I close my eyes and nod my head, and all I can do to quiet the craziness around me is sink into the memory of the afternoon. Connor and his lips. The way his arms felt around me. His dimple, his eyes, and my sketch of the stairway, and the sugary doughnut taste. The happiest I’ve been in months. Maybe this is how Saint Agatha got through her ordeal of getting beaten, having her breasts chopped off. Maybe Jesus was her Connor—her art. Some place she could go inside her head and heart that would deliver her from the present very shitty moment.
Shackle me, drag me away, but you can’t have my spirit
, I think.
For this horrible reality is only temporary
.
And then, in the clock-ticking silence that follows, it’s Sabine, finally.
That’s exactly how I felt up there, cheering.

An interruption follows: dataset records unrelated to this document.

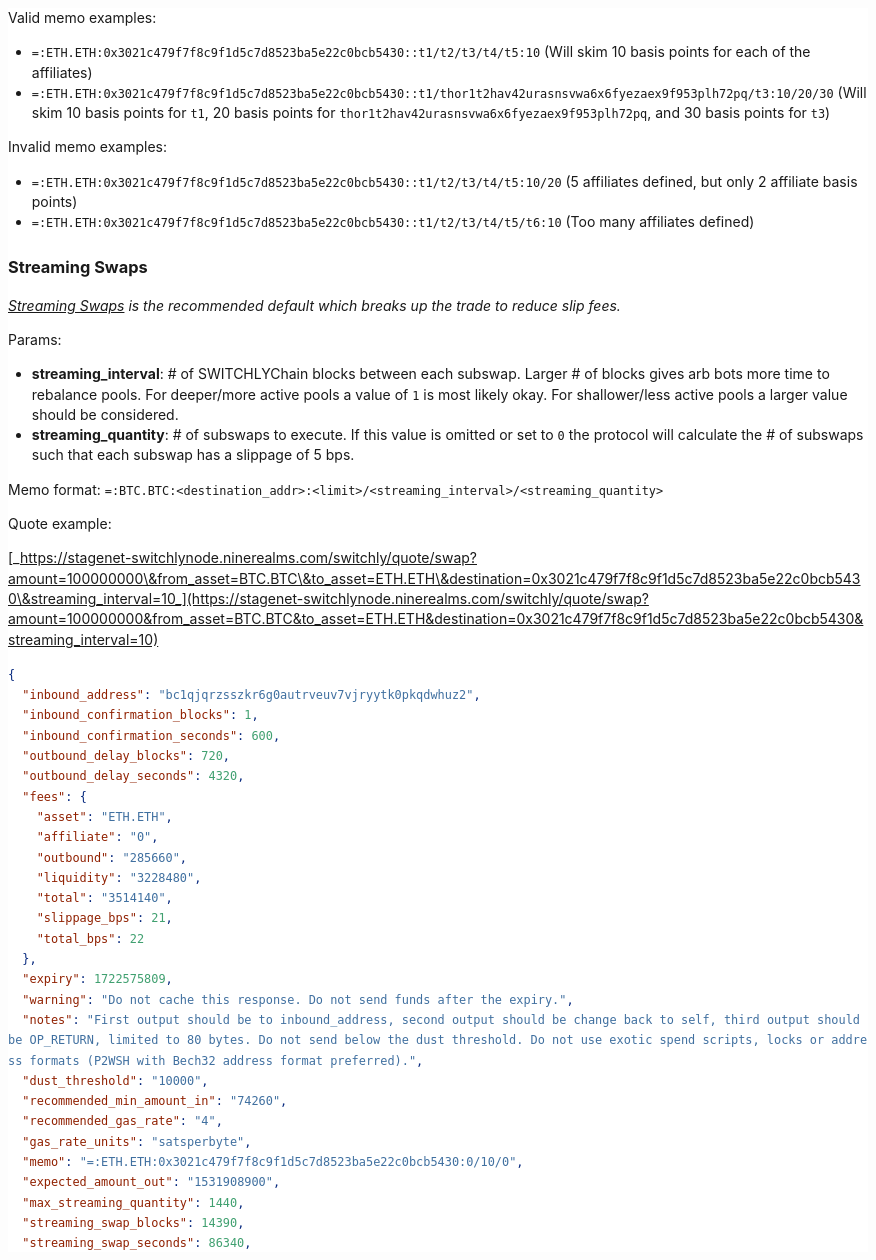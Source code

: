 Valid memo examples:

- `=:ETH.ETH:0x3021c479f7f8c9f1d5c7d8523ba5e22c0bcb5430::t1/t2/t3/t4/t5:10` (Will skim 10 basis points for each of the affiliates)
- `=:ETH.ETH:0x3021c479f7f8c9f1d5c7d8523ba5e22c0bcb5430::t1/thor1t2hav42urasnsvwa6x6fyezaex9f953plh72pq/t3:10/20/30` (Will skim 10 basis points for `t1`, 20 basis points for `thor1t2hav42urasnsvwa6x6fyezaex9f953plh72pq`, and 30 basis points for `t3`)

Invalid memo examples:

- `=:ETH.ETH:0x3021c479f7f8c9f1d5c7d8523ba5e22c0bcb5430::t1/t2/t3/t4/t5:10/20` (5 affiliates defined, but only 2 affiliate basis points)
- `=:ETH.ETH:0x3021c479f7f8c9f1d5c7d8523ba5e22c0bcb5430::t1/t2/t3/t4/t5/t6:10` (Too many affiliates defined)

### Streaming Swaps

[_Streaming Swaps_](streaming-swaps.md) _is the recommended default which breaks up the trade to reduce slip fees._

Params:

- **streaming_interval**: # of SWITCHLYChain blocks between each subswap. Larger # of blocks gives arb bots more time to rebalance pools. For deeper/more active pools a value of `1` is most likely okay. For shallower/less active pools a larger value should be considered.
- **streaming_quantity**: # of subswaps to execute. If this value is omitted or set to `0` the protocol will calculate the # of subswaps such that each subswap has a slippage of 5 bps.

Memo format:
`=:BTC.BTC:<destination_addr>:<limit>/<streaming_interval>/<streaming_quantity>`

Quote example:

[_https://stagenet-switchlynode.ninerealms.com/switchly/quote/swap?amount=100000000\&from_asset=BTC.BTC\&to_asset=ETH.ETH\&destination=0x3021c479f7f8c9f1d5c7d8523ba5e22c0bcb5430\&streaming_interval=10_](https://stagenet-switchlynode.ninerealms.com/switchly/quote/swap?amount=100000000&from_asset=BTC.BTC&to_asset=ETH.ETH&destination=0x3021c479f7f8c9f1d5c7d8523ba5e22c0bcb5430&streaming_interval=10)

```json
{
  "inbound_address": "bc1qjqrzsszkr6g0autrveuv7vjryytk0pkqdwhuz2",
  "inbound_confirmation_blocks": 1,
  "inbound_confirmation_seconds": 600,
  "outbound_delay_blocks": 720,
  "outbound_delay_seconds": 4320,
  "fees": {
    "asset": "ETH.ETH",
    "affiliate": "0",
    "outbound": "285660",
    "liquidity": "3228480",
    "total": "3514140",
    "slippage_bps": 21,
    "total_bps": 22
  },
  "expiry": 1722575809,
  "warning": "Do not cache this response. Do not send funds after the expiry.",
  "notes": "First output should be to inbound_address, second output should be change back to self, third output should be OP_RETURN, limited to 80 bytes. Do not send below the dust threshold. Do not use exotic spend scripts, locks or address formats (P2WSH with Bech32 address format preferred).",
  "dust_threshold": "10000",
  "recommended_min_amount_in": "74260",
  "recommended_gas_rate": "4",
  "gas_rate_units": "satsperbyte",
  "memo": "=:ETH.ETH:0x3021c479f7f8c9f1d5c7d8523ba5e22c0bcb5430:0/10/0",
  "expected_amount_out": "1531908900",
  "max_streaming_quantity": 1440,
  "streaming_swap_blocks": 14390,
  "streaming_swap_seconds": 86340,
```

Just before I misjudged my landing
.
The next morning, Mom drives me to school. First stop at Greenmeadow is Call-me-Leonard’s office, where his pretty young wife and his little boys in their holiday sweaters smile at us from his desk. Mom, as usual, looks fiery and gorgeous in her CAbi separates. Her eyebrows tweezed just so. And “Leonard” is openly flirting with her, his grin extra broad, and his occasional chuckle just this side of inappropriate. But Mom is most definitely not flirting back. “I want some assurances, Leonard,” she says. “I will not drop my daughter into a snake pit.”
“Oh, you know how teenagers are,” he says, waving his hand dismissively. “This’ll blow over in no time. Prom’s this weekend. The kids have bigger things on their minds than the little piece in the paper.”
Prom. I’d forgotten all about it. Not that anyone would have asked me. Typically, Bowerman’s art class paints a mural for Prom, and this year’s theme—Greenmeadow is 50—was no exception. It was supposed to be this retro
Mad Men
sort of mural. 60s prom gowns, The Beatles, maybe, playing in the background. But in light of the arts funding issues, Ms. Bowerman put her Birkenstock down.
This is one of the many things you can’t have without an art program at the school
. We were boycotting Prom this year, she let it be known. And secretly, I was disappointed. I’d looked forward to sketching girls in chiffon and satin gowns. I wanted at those strands of pearls and elaborate hairdos.
“Never-the-less,” says Mom. “Beverly McConnell and I have discussed an IEP. We think that, under the circumstances, allowances for Brady’s recent slew of absences need to be made.”
Beverly
McConnell?
Mr. Field shuffles some papers. On his desk there is a bulging file with the word Wilson block-lettered on the tab. The flirting tone in Leonard’s voice is magically gone. “Looks like your daughter has missed several exams. Assignments. The district has a policy on that.”
“What was the name of that reporter, Brady?” Mom coyly asks.
Leonard’s wife looks dreamily outward, and now her tanned photo-shopped face contrasts that of her husband in real life in his leather office chair. He’s whiter than the papers in my file.
In the end, we get our IEP. I will be graded on stuff I turned in. The four weeks of missed this’s and that’s will be erased. It’s like confession. The way Nona explains it, you go into the booth with your soul all full of black spots, spill your sins, then the priest absolves you and gives you an assignment. A bunch of prayers you have to say before you leave church. My penance is that I have to agree not to miss any more days. “From this point forward, understand?”